By KTA Media Team |
The Labor and Welfare Committee recently greenlit regulations poised to impact the landscape of foreign labor in essential infrastructure projects. With an eye toward maintaining equilibrium in the job market, the committee sanctioned a move extending deposit obligations to employers of foreign workers within this sector.
Government Resolution 175 and Recruitment Initiatives
Spearheaded by Government Resolution 175 in February 2023, this mandate facilitates the recruitment of up to 1,500 foreign workers, primarily tasked with pivotal roles in constructing roads, bridges, power plants, and other vital infrastructure components.
Protection of Israeli Labor Interests
The Committee emphasized the imperative of safeguarding the interests of Israeli laborers amidst this influx of foreign workforce. In response, the Ministry of Finance’s budget division assuaged concerns, citing the conservative quota as a protective measure against any adverse impact on local employment, underscoring the magnitude of the government’s infrastructural investments and the abundant opportunities they herald for domestic workers.
Supplementary Regulations and Departure Timelines
Expanding on these deliberations, the committee further endorsed supplementary regulations tailored to complement the newly enacted legislation. A key highlight of these amendments lies in the revamped mechanism governing the deduction of deposit funds from foreign workers failing to adhere to departure timelines.
Gradual Deduction Process
Under the revised framework, departing employees will receive an upfront disbursement of 25% of their deposit, regardless of their departure status. However, for those overstaying their visa tenure, a phased deduction process will ensue, culminating in the full forfeiture of deposits for individuals exceeding the 12-month threshold of unlawful residency.
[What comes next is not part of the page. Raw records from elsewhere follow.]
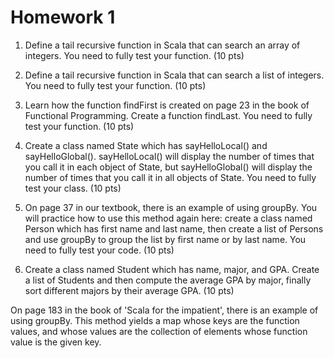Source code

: # Homework 1
1. Define a tail recursive function in Scala that can search
an array of integers. You need to fully test your function. (10 pts)

2. Define a tail recursive function in Scala that can search
a list of integers. You need to fully test your function. (10 pts)

3. Learn how the function findFirst is created on page 23 in the book of Functional Programming.
Create a function findLast. You need to fully test your function. (10 pts)

4. Create a class named State which has sayHelloLocal() and sayHelloGlobal().
sayHelloLocal() will display the number of times that you call it in each object of State,
but sayHelloGlobal() will display the number of times that you call it in all objects of State.
You need to fully test your class. (10 pts)

5. On page 37 in our textbook, there is an example of using groupBy. You will practice
how to use this method again here: create a class named Person which has first name and last
name, then create a list of Persons and use groupBy to group the list by first name or by last name. You need to fully test your code. (10 pts)

6. Create a class named Student which has name, major, and GPA. Create a list of Students and then compute the average GPA by major, finally sort different majors by their average GPA. (10 pts)

On page 183 in the book of 'Scala for the impatient', there is an example of using groupBy.
This method yields a map whose keys are the function values, and whose values are the
collection of elements whose function value is the given key.
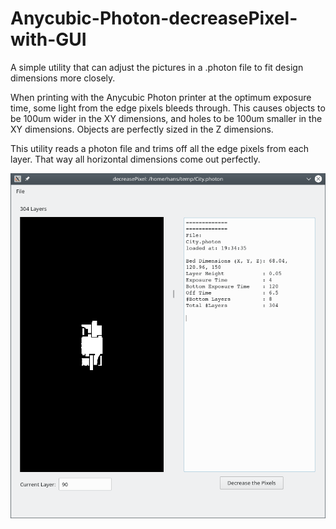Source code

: # Anycubic-Photon-decreasePixel-with-GUI

A simple utility that can adjust the pictures in a .photon file to fit design dimensions more closely.

When printing with the Anycubic Photon printer at the optimum exposure time, some light from the edge pixels bleeds through. This causes objects to be 100um wider in the XY dimensions, and holes to be 100um smaller in the XY dimensions. Objects are perfectly sized in the Z dimensions.

This utility reads a photon file and trims off all the edge pixels from each layer. That way all horizontal dimensions come out perfectly.

![Screenshot](screenShot.png)
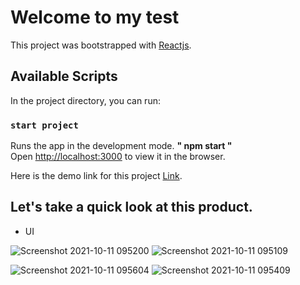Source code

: # Welcome to my test

This project was bootstrapped with [Reactjs](https://github.com/facebook/create-react-app).

## Available Scripts

In the project directory, you can run:

### `start project`

Runs the app in the development mode. **" npm start "** \
Open [http://localhost:3000](http://localhost:3000) to view it in the browser.

Here is the demo link for this project [Link](https://zeplin-demo.netlify.app/).

## Let's take a quick look at this product.

- UI

![Screenshot 2021-10-11 095200](https://user-images.githubusercontent.com/59287305/136726616-3c701c25-2318-4929-98b5-51078d267250.png)
![Screenshot 2021-10-11 095109](https://user-images.githubusercontent.com/59287305/136726612-668a7f68-3c4f-4774-86b2-4195fd53f3df.png)

![Screenshot 2021-10-11 095604](https://user-images.githubusercontent.com/59287305/136726936-ae68cd68-02e4-4e58-a1a9-20c4f49a494f.png)
![Screenshot 2021-10-11 095409](https://user-images.githubusercontent.com/59287305/136726944-6febe92f-847e-474b-b111-857474ae4b03.png)
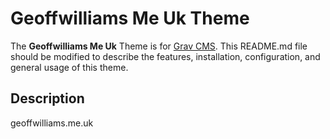 # Geoffwilliams Me Uk Theme

The **Geoffwilliams Me Uk** Theme is for [Grav CMS](http://github.com/getgrav/grav).  This README.md file should be modified to describe the features, installation, configuration, and general usage of this theme.

## Description

geoffwilliams.me.uk
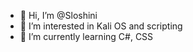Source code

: - 👋 Hi, I’m @Sloshini
- 👀 I’m interested in Kali OS and scripting
- 🌱 I’m currently learning C#, CSS
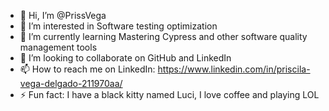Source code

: - 👋 Hi, I’m @PrissVega
- 👀 I’m interested in Software testing optimization
- 🌱 I’m currently learning Mastering Cypress and other software quality management tools
- 💞️ I’m looking to collaborate on GitHub and LinkedIn
- 📫 How to reach me on LinkedIn: https://www.linkedin.com/in/priscila-vega-delgado-211970aa/
- ⚡ Fun fact: I have a black kitty named Luci, I love coffee and playing LOL

<!---
PrissVega/PrissVega is a ✨ special ✨ repository because its `README.md` (this file) appears on your GitHub profile.
You can click the Preview link to take a look at your changes.
--->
Balancing Infrastructural Development and Local Employment
These regulatory overhauls signify a proactive stride towards optimizing the integration of foreign labor while upholding the integrity of the domestic workforce. By striking a delicate balance between facilitating infrastructural development and safeguarding local employment interests, policymakers aim to navigate the evolving dynamics of the labor market with prudence and foresight.
Additional information
Prior to this new regulation, employers within the construction industry and those utilizing unique technologies were obligated to withhold a portion of their employees’ salaries each month to ensure their departure from Israel upon the expiration of their visas. Now, this obligation extends to employers in the infrastructure sector as well.
The rationale behind this requirement is to prevent instances where foreign employees may illegally remain in the country post-employment, thereby mitigating potential legal and administrative complications. By instituting this deposit system, the government aims to motivate foreign workers to adhere to their visa terms and return to their home countries upon the conclusion of their work permits. The deposit amount comprises the compensation component and the employer’s contribution to the pension, as stipulated for full-time positions in accordance with applicable expansion orders or collective agreements.
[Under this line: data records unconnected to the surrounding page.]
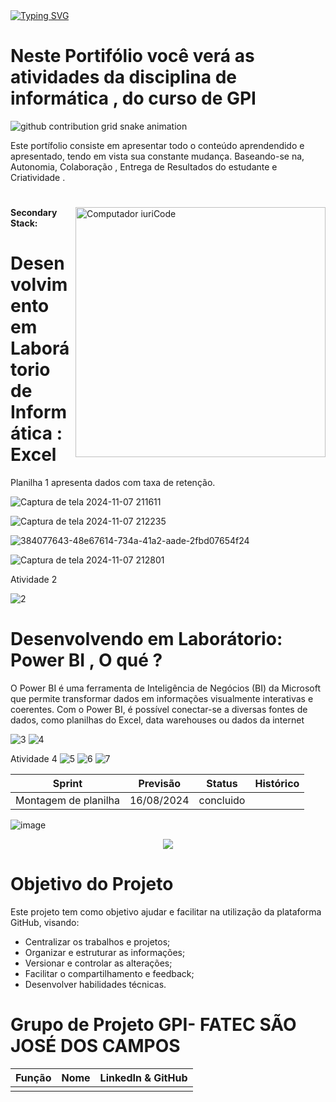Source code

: 
  <a href="https://git.io/typing-svg">
    <img src="https://readme-typing-svg.demolab.com?font=Fira+Code&weight=500&size=22&pause=1000&color=FF00F6&center=true&vCenter=true&random=false&width=524&lines=%E2%8A%B9+OLÁ+SOU+LARISSA+E+ESTE+É+O+MEU+REPOSITÓRIO!+%CB%99%E1%B5%95%CB%99+%E2%8A%B9+" alt="Typing SVG">
  </a>
</div>

 # Neste Portifólio você verá as atividades da disciplina de informática , do curso de GPI

<picture align="center">
  <source media="(prefers-color-scheme: dark)" srcset="https://raw.githubusercontent.com/Lari104/LightYagami/output/github-contribution-grid-snake-dark.svg">
  <source media="(prefers-color-scheme: light)" srcset="https://raw.githubusercontent.com/Lari104/LightYagami/output/github-contribution-grid-snake-dark.svg">
  <img align="center" alt="github contribution grid snake animation" src="https://raw.githubusercontent.com/Lari104/LightYagami /output/github-contribution-grid-snake.svg">
</picture>

Este portífolio consiste em apresentar todo o conteúdo aprendendido e apresentado, tendo em vista sua constante mudança.
Baseando-se na, Autonomia, Colaboração , Entrega de Resultados do estudante e Criatividade .

#

 


<img src="https://raw.githubusercontent.com/MicaelliMedeiros/micaellimedeiros/master/image/computer-illustration.png" min-width="400px" max-width="400px" width="400px" align="right" alt="Computador iuriCode">

#### Secondary Stack:





# Desenvolvimento em Laborátorio de Informática : Excel  

Planilha 1 apresenta dados com taxa de retenção.

![Captura de tela 2024-11-07 211611](https://github.com/user-attachments/assets/ca56d701-c081-4897-b6eb-1e52a30c86f0)

![Captura de tela 2024-11-07 212235](https://github.com/user-attachments/assets/89328f19-cda6-4729-ac51-6d0344290d40)



![384077643-48e67614-734a-41a2-aade-2fbd07654f24](https://github.com/user-attachments/assets/3489d806-7527-4834-bcae-62663884caba)

![Captura de tela 2024-11-07 212801](https://github.com/user-attachments/assets/69cb6fce-b981-46e2-9ca6-bc1cded58dff)



Atividade 2

![2](https://github.com/user-attachments/assets/9b4afc2d-2814-4422-ad7c-0ac37c12853e)



# Desenvolvendo em Laborátorio:  Power BI , O qué ?

O Power BI é uma ferramenta de Inteligência de Negócios (BI) da Microsoft que permite transformar dados em informações visualmente interativas e coerentes. Com o Power BI, é possível conectar-se a diversas fontes de dados, como planilhas do Excel, data warehouses ou dados da internet 

![3](https://github.com/user-attachments/assets/b44eb6a5-3983-4ee0-9133-f8ccc5aa4506)
![4](https://github.com/user-attachments/assets/82812c05-fa3b-4e6f-93a1-1b304eef3bca)


Atividade 4 
![5](https://github.com/user-attachments/assets/5dd9605d-a947-4538-a9c1-3b09393c3d6d)
![6](https://github.com/user-attachments/assets/77f53918-e7c6-4a6a-992a-7e67d7d1d8b5)
![7](https://github.com/user-attachments/assets/56d54b8b-49b5-4987-8988-60d54545d6ad)



Sprint | Previsão | Status| Histórico|
|------|--------|------|--------|
|Montagem de planilha| 16/08/2024 | concluido|

![image](https://github.com/user-attachments/assets/2e8b05fa-3ea2-484e-9b93-7efa865f3c71)








<p align="center">
 <img src="https://img.shields.io/badge/STATUS-EM_PROGRESSO-yellow"/>
</p>




# Objetivo do Projeto
Este projeto tem como objetivo ajudar e facilitar na utilização da plataforma GitHub, visando:
* Centralizar os trabalhos e projetos;
* Organizar e estruturar as informações;
* Versionar e controlar as alterações;
* Facilitar o compartilhamento e feedback;
* Desenvolver habilidades técnicas.





  





# Grupo de Projeto GPI- FATEC SÃO JOSÉ DOS CAMPOS
|    Função     | Nome                                  |                                                                                                                                                      LinkedIn & GitHub                                                                                                                                                      |
| :-----------: | :------------------------------------ | :-------------------------------------------------------------------------------------------------------------------------------------------------------------------------------------------------------------------------------------------------------------------------------------------------------------------------: |
      |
Typically, the deposited funds are refunded to the employer upon the timely departure of the foreign employee, provided all obligations are met. However, failure to adhere to visa requirements may result in forfeiture of the deposit or its utilization to cover associated costs or penalties. his deposit mandate forms part of the broader regulatory framework governing the employment of foreign workers in Israel, designed to uphold compliance with immigration laws and regulations. Employers and foreign employees alike must be cognizant of these requirements and ensure their fulfillment to forestall any potential legal repercussions.